National Homeless Person’s Remembrance Day is celebrated annually on December 21 to remember those who have died while experiencing homelessness. Last year, the Homeless Memorial Blanket Project was sponsored by the Chad Bruce Foundation and displayed 250 beautifully knitted and crocheted blankets at the First Evangelical Lutheran Church in Carlisle, Pennsylvania. After the blankets were shown, they were distributed to those in need.
This year, the project continues in Washington, D.C. The art installation, sponsored again by the Chad Bruce Foundation, will be displayed in the nation’s capital. Blankets from across the nation, including all 50 states, Puerto Rico, and the District of Columbia will be displayed on the West Lawn of the U.S. Capitol Building and then donated to those in need.
“Last year’s event shocked all of us – in a great way,” explained Chad Bruce Foundation board member Pat LaMarche. “Total strangers from as far away as Colorado made blankets for perfect strangers in need.”
“We covered 3200 square feet of walkway and lawn at the First Evangelical Lutheran Church in Carlisle – and now we’re going national,” said LaMarche. “We hope to have blankets from every state and cover a minimum of 9000 square feet on the west lawn of the US Capitol.”
The blankets are meant to honor those who are unstably housed and to show what it would look like if the homeless were sleeping on the Capitol lawn. The display takes place on the longest night of the year.
The goal this year is for each state to make at least 100 blankets – 10 will be shipped to Washington, D.C. and the rest will be distributed to outreach organizations across the state.

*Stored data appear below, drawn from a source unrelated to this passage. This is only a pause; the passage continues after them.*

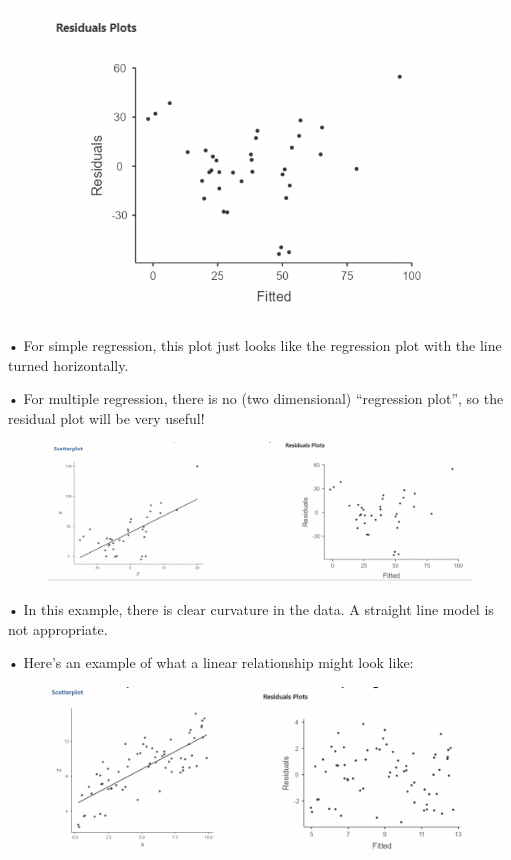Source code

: \documentclass[
  letterpaper,
  DIV=11,
  numbers=noendperiod]{scrreprt}
\begin{document}
\begin{figure}

{\centering \includegraphics[width=3.98958in,height=\textheight]{images/mod4_pt1_2.png}

}

\end{figure}

• For simple regression, this plot just looks like the regression plot
with the line turned horizontally.

• For multiple regression, there is no (two dimensional) ``regression
plot'', so the residual plot will be very useful!

\begin{figure}

{\centering \includegraphics{images/mod4_pt1_3.png}

}

\end{figure}

• In this example, there is clear curvature in the data. A straight line
model is not appropriate.

• Here's an example of what a linear relationship might look like:

\begin{figure}

{\centering \includegraphics{images/mod4_pt1_4.png}

}

\end{figure}
\end{document}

Blanket makers who can knit, crochet, or quilt are encouraged to create a special gift for a total stranger experiencing homelessness. Both twin and full-sized blankets are welcome to be made 45 x 80 inches or 60 x 80 inches.
Amy Neurohr, a nonprofit consultant and founding member of the Blanket Project, also welcomes the contribution of 6×6 or 12×12 knitted, crocheted, or quilted squares. Those who do not have the time or resources to make an entire blanket or quilt can still be involved by contributing a piece to the larger collaborative effort.
“My grandmother taught me how to knit and crochet when I was six,” said Neurohr. “I don’t know how many blankets I have made in my life, but they were all made with love to keep someone warm. I hope the recipients of our blankets will somehow feel that they are loved.”
“If you can’t make a blanket, you can help by purchasing supplies. If you can’t make an entire blanket, you can make one square or a few. We are happy to assemble all of the squares we receive. If you can make a complete blanket, know that it will be a treasure to someone who is experiencing homelessness,” said Neurohr.